As I left the meeting, my mind was already swimming with ideas. I would renew the standard pay-per-search and cost-per-click placements that had never let me down as cost-effective, traffic-generating methods of advertising. I would also introduce a content-integration sponsorship placement and a few “voken” ads to build buzz about the company’s relatively unknown consumer brand name. I spent months searching for just the right sites, created what I thought to be a flawless plan, and submitted it to the client for review. I had made certain to clearly illustrate the balance between traffic-generating placements and branding ads, and I reassured him that the results-oriented portion of his campaign would most certainly be measurable and his ad dollars would be accounted for. I shouldn’t have been surprised that he was as excited about the branding ads as I was — it’s not often that a client with a modest budget gets to experience the full effect of what Internet advertising has to offer. The plan was immediately approved.

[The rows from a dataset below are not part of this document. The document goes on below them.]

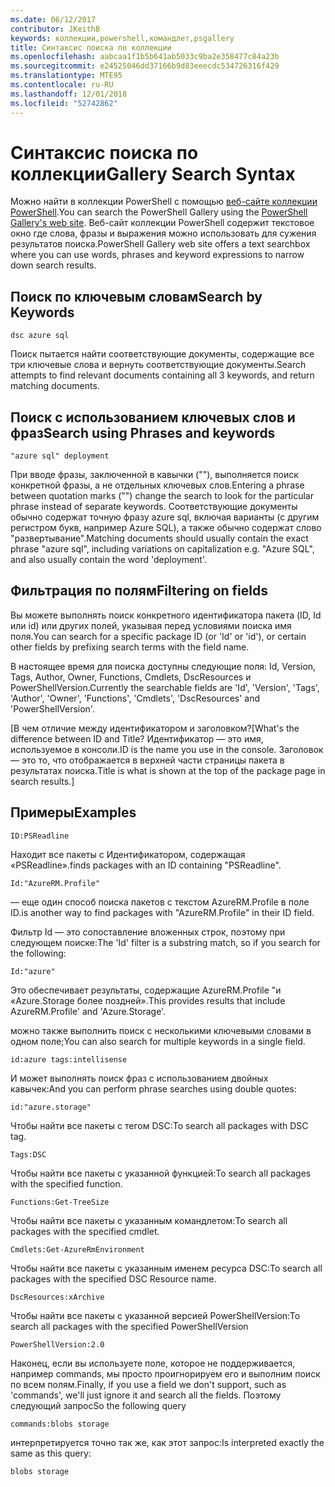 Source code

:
 ```yaml
---
ms.date: 06/12/2017
contributor: JKeithB
keywords: коллекции,powershell,командлет,psgallery
title: Синтаксис поиска по коллекции
ms.openlocfilehash: aabcaa1f1b5b641ab5033c9ba2e358477c84a23b
ms.sourcegitcommit: e24525046dd37166b9d83eeecdc534726316f429
ms.translationtype: MTE95
ms.contentlocale: ru-RU
ms.lasthandoff: 12/01/2018
ms.locfileid: "52742862"
---
```

# <a name="gallery-search-syntax"></a><span data-ttu-id="3ff24-103">Синтаксис поиска по коллекции</span><span class="sxs-lookup"><span data-stu-id="3ff24-103">Gallery Search Syntax</span></span>

<span data-ttu-id="3ff24-104">Можно найти в коллекции PowerShell с помощью [веб-сайте коллекции PowerShell](https://www.powershellgallery.com/).</span><span class="sxs-lookup"><span data-stu-id="3ff24-104">You can search the PowerShell Gallery using the [PowerShell Gallery's web site](https://www.powershellgallery.com/).</span></span>
<span data-ttu-id="3ff24-105">Веб-сайт коллекции PowerShell содержит текстовое окно где слова, фразы и выражения можно использовать для сужения результатов поиска.</span><span class="sxs-lookup"><span data-stu-id="3ff24-105">PowerShell Gallery web site offers a text searchbox where you can use words, phrases and keyword expressions to narrow down search results.</span></span>

## <a name="search-by-keywords"></a><span data-ttu-id="3ff24-106">Поиск по ключевым словам</span><span class="sxs-lookup"><span data-stu-id="3ff24-106">Search by Keywords</span></span>

    dsc azure sql

<span data-ttu-id="3ff24-107">Поиск пытается найти соответствующие документы, содержащие все три ключевые слова и вернуть соответствующие документы.</span><span class="sxs-lookup"><span data-stu-id="3ff24-107">Search attempts to find relevant documents containing all 3 keywords, and return matching documents.</span></span>

## <a name="search-using-phrases-and-keywords"></a><span data-ttu-id="3ff24-108">Поиск с использованием ключевых слов и фраз</span><span class="sxs-lookup"><span data-stu-id="3ff24-108">Search using Phrases and keywords</span></span>

    "azure sql" deployment

<span data-ttu-id="3ff24-109">При вводе фразы, заключенной в кавычки (""), выполняется поиск конкретной фразы, а не отдельных ключевых слов.</span><span class="sxs-lookup"><span data-stu-id="3ff24-109">Entering a phrase between quotation marks ("") change the search to look for the particular phrase instead of separate keywords.</span></span>
<span data-ttu-id="3ff24-110">Соответствующие документы обычно содержат точную фразу azure sql, включая варианты (с другим регистром букв, например Azure SQL), а также обычно содержат слово "развертывание".</span><span class="sxs-lookup"><span data-stu-id="3ff24-110">Matching documents should usually contain the exact phrase "azure sql", including variations on capitalization e.g. "Azure SQL", and also usually contain the word 'deployment'.</span></span>

## <a name="filtering-on-fields"></a><span data-ttu-id="3ff24-111">Фильтрация по полям</span><span class="sxs-lookup"><span data-stu-id="3ff24-111">Filtering on fields</span></span>

<span data-ttu-id="3ff24-112">Вы можете выполнять поиск конкретного идентификатора пакета (ID, Id или id) или других полей, указывая перед условиями поиска имя поля.</span><span class="sxs-lookup"><span data-stu-id="3ff24-112">You can search for a specific package ID (or 'Id' or 'id'), or certain other fields by prefixing search terms with the field name.</span></span>

<span data-ttu-id="3ff24-113">В настоящее время для поиска доступны следующие поля: Id, Version, Tags, Author, Owner, Functions, Cmdlets, DscResources и PowerShellVersion.</span><span class="sxs-lookup"><span data-stu-id="3ff24-113">Currently the searchable fields are 'Id', 'Version', 'Tags', 'Author', 'Owner', 'Functions', 'Cmdlets', 'DscResources' and 'PowerShellVersion'.</span></span>

<span data-ttu-id="3ff24-114">[В чем отличие между идентификатором и заголовком?</span><span class="sxs-lookup"><span data-stu-id="3ff24-114">[What's the difference between ID and Title?</span></span> <span data-ttu-id="3ff24-115">Идентификатор — это имя, используемое в консоли.</span><span class="sxs-lookup"><span data-stu-id="3ff24-115">ID is the name you use in the console.</span></span> <span data-ttu-id="3ff24-116">Заголовок — это то, что отображается в верхней части страницы пакета в результатах поиска.</span><span class="sxs-lookup"><span data-stu-id="3ff24-116">Title is what is shown at the top of the package page in search results.]</span></span>

## <a name="examples"></a><span data-ttu-id="3ff24-117">Примеры</span><span class="sxs-lookup"><span data-stu-id="3ff24-117">Examples</span></span>

    ID:PSReadline
    
<span data-ttu-id="3ff24-118">Находит все пакеты с Идентификатором, содержащая «PSReadline».</span><span class="sxs-lookup"><span data-stu-id="3ff24-118">finds packages with an ID containing "PSReadline".</span></span>

    Id:"AzureRM.Profile"

<span data-ttu-id="3ff24-119">— еще один способ поиска пакетов с текстом AzureRM.Profile в поле ID.</span><span class="sxs-lookup"><span data-stu-id="3ff24-119">is another way to find packages with "AzureRM.Profile" in their ID field.</span></span>

<span data-ttu-id="3ff24-120">Фильтр Id — это сопоставление вложенных строк, поэтому при следующем поиске:</span><span class="sxs-lookup"><span data-stu-id="3ff24-120">The 'Id' filter is a substring match, so if you search for the following:</span></span>

    Id:"azure"

<span data-ttu-id="3ff24-121">Это обеспечивает результаты, содержащие AzureRM.Profile "и «Azure.Storage более поздней».</span><span class="sxs-lookup"><span data-stu-id="3ff24-121">This provides results that include AzureRM.Profile' and 'Azure.Storage'.</span></span>

<span data-ttu-id="3ff24-122">можно также выполнить поиск с несколькими ключевыми словами в одном поле;</span><span class="sxs-lookup"><span data-stu-id="3ff24-122">You can also search for multiple keywords in a single field.</span></span> 

    id:azure tags:intellisense

<span data-ttu-id="3ff24-123">И может выполнять поиск фраз с использованием двойных кавычек:</span><span class="sxs-lookup"><span data-stu-id="3ff24-123">And you can perform phrase searches using double quotes:</span></span>

    id:"azure.storage"

<span data-ttu-id="3ff24-124">Чтобы найти все пакеты с тегом DSC:</span><span class="sxs-lookup"><span data-stu-id="3ff24-124">To search all packages with DSC tag.</span></span>

    Tags:DSC

<span data-ttu-id="3ff24-125">Чтобы найти все пакеты с указанной функцией:</span><span class="sxs-lookup"><span data-stu-id="3ff24-125">To search all packages with the specified function.</span></span>

    Functions:Get-TreeSize

<span data-ttu-id="3ff24-126">Чтобы найти все пакеты с указанным командлетом:</span><span class="sxs-lookup"><span data-stu-id="3ff24-126">To search all packages with the specified cmdlet.</span></span>

    Cmdlets:Get-AzureRmEnvironment

<span data-ttu-id="3ff24-127">Чтобы найти все пакеты с указанным именем ресурса DSC:</span><span class="sxs-lookup"><span data-stu-id="3ff24-127">To search all packages with the specified DSC Resource name.</span></span>

    DscResources:xArchive

<span data-ttu-id="3ff24-128">Чтобы найти все пакеты с указанной версией PowerShellVersion:</span><span class="sxs-lookup"><span data-stu-id="3ff24-128">To search all packages with the specified PowerShellVersion</span></span>

    PowerShellVersion:2.0

<span data-ttu-id="3ff24-129">Наконец, если вы используете поле, которое не поддерживается, например commands, мы просто проигнорируем его и выполним поиск по всем полям.</span><span class="sxs-lookup"><span data-stu-id="3ff24-129">Finally, if you use a field we don't support, such as 'commands', we'll just ignore it and search all the fields.</span></span> <span data-ttu-id="3ff24-130">Поэтому следующий запрос</span><span class="sxs-lookup"><span data-stu-id="3ff24-130">So the following query</span></span>

    commands:blobs storage

<span data-ttu-id="3ff24-131">интерпретируется точно так же, как этот запрос:</span><span class="sxs-lookup"><span data-stu-id="3ff24-131">Is interpreted exactly the same as this query:</span></span>

    blobs storage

It was much later, when the campaign was launched and the first month’s statistics were compiled in a report, that I realized I was naïve to think selling a client on a branding campaign was easy. The click-through rate on the voken ad was low, averaging at 0.38 percent, and when the cost of designing the ad was factored in the cost per click on the campaign was just over $8.92. There was, of course, no way to measure the branding effect the clever little ad had had on consumers, so the client’s attention was inevitably drawn to the statistics that, according to the mandate he himself had imposed, should have been irrelevant. I had developed an attention-grabbing branding campaign but had no way of proving it was working. The client had approved the placements knowing he would not be able to see tangible or measurable results but was unwilling to accept the absence of them when it came time to analyze the campaign.

Some account executives might say withholding click-through rates from the client is the only way to ensure he does not become distracted by that magnetic, albeit irrelevant, data. I’d like to meet the client who does not demand to see them. It’s long been said we online marketers shot ourselves in the collective foot by putting so much emphasis on the measurability of this medium in the beginning, especially now that we’re telling advertisers there’s more to all this than just click-through rates. My client will see the results of his branding placements eventually, but will he be willing to wait?

I’m now entering the lengthy process of trying to convince him to keep the branding portion of his campaign running. The moral of this story? It turns out branding campaigns aren’t so much like winning the lottery, unless you have a lottery official tracking your spending at the mall.